What is expected: The requested output is every line from the one with "2. Run bundle in the repository root" through the last line below, printed exactly.

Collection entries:
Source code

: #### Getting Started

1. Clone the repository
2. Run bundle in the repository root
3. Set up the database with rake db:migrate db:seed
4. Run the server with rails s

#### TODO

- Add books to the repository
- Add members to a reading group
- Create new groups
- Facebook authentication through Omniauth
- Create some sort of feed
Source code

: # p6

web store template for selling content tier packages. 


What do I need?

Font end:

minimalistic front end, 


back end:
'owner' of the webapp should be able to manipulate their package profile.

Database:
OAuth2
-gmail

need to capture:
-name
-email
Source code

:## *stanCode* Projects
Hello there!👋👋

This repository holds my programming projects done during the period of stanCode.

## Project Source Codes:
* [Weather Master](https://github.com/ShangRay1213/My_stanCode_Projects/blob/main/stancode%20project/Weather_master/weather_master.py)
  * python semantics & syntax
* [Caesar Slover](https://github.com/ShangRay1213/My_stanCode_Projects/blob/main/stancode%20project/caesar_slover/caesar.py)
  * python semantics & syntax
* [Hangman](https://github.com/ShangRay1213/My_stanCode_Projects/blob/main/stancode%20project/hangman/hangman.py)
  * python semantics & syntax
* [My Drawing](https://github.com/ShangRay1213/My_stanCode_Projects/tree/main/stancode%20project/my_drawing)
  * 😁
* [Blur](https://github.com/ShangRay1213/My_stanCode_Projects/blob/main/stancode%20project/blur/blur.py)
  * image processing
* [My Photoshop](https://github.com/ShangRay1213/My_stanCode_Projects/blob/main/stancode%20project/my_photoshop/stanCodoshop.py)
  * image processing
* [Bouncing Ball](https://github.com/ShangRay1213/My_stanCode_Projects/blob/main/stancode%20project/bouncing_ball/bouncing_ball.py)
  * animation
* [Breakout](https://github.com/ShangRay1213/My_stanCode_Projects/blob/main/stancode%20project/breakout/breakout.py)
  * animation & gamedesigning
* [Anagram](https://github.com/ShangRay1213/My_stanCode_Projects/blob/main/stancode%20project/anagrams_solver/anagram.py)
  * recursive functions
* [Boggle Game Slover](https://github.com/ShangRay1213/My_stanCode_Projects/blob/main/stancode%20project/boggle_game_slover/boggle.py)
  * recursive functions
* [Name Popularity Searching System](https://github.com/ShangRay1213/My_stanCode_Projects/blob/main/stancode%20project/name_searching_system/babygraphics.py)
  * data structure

Result for this exercise:
2. Run bundle in the repository root
3. Set up the database with rake db:migrate db:seed
4. Run the server with rails s

#### TODO

- Add books to the repository
- Add members to a reading group
- Create new groups
- Facebook authentication through Omniauth
- Create some sort of feed
Source code

: # p6

web store template for selling content tier packages. 


What do I need?

Font end:

minimalistic front end, 


back end:
'owner' of the webapp should be able to manipulate their package profile.

Database:
OAuth2
-gmail

need to capture:
-name
-email
Source code

:## *stanCode* Projects
Hello there!👋👋

This repository holds my programming projects done during the period of stanCode.

## Project Source Codes:
* [Weather Master](https://github.com/ShangRay1213/My_stanCode_Projects/blob/main/stancode%20project/Weather_master/weather_master.py)
  * python semantics & syntax
* [Caesar Slover](https://github.com/ShangRay1213/My_stanCode_Projects/blob/main/stancode%20project/caesar_slover/caesar.py)
  * python semantics & syntax
* [Hangman](https://github.com/ShangRay1213/My_stanCode_Projects/blob/main/stancode%20project/hangman/hangman.py)
  * python semantics & syntax
* [My Drawing](https://github.com/ShangRay1213/My_stanCode_Projects/tree/main/stancode%20project/my_drawing)
  * 😁
* [Blur](https://github.com/ShangRay1213/My_stanCode_Projects/blob/main/stancode%20project/blur/blur.py)
  * image processing
* [My Photoshop](https://github.com/ShangRay1213/My_stanCode_Projects/blob/main/stancode%20project/my_photoshop/stanCodoshop.py)
  * image processing
* [Bouncing Ball](https://github.com/ShangRay1213/My_stanCode_Projects/blob/main/stancode%20project/bouncing_ball/bouncing_ball.py)
  * animation
* [Breakout](https://github.com/ShangRay1213/My_stanCode_Projects/blob/main/stancode%20project/breakout/breakout.py)
  * animation & gamedesigning
* [Anagram](https://github.com/ShangRay1213/My_stanCode_Projects/blob/main/stancode%20project/anagrams_solver/anagram.py)
  * recursive functions
* [Boggle Game Slover](https://github.com/ShangRay1213/My_stanCode_Projects/blob/main/stancode%20project/boggle_game_slover/boggle.py)
  * recursive functions
* [Name Popularity Searching System](https://github.com/ShangRay1213/My_stanCode_Projects/blob/main/stancode%20project/name_searching_system/babygraphics.py)
  * data structure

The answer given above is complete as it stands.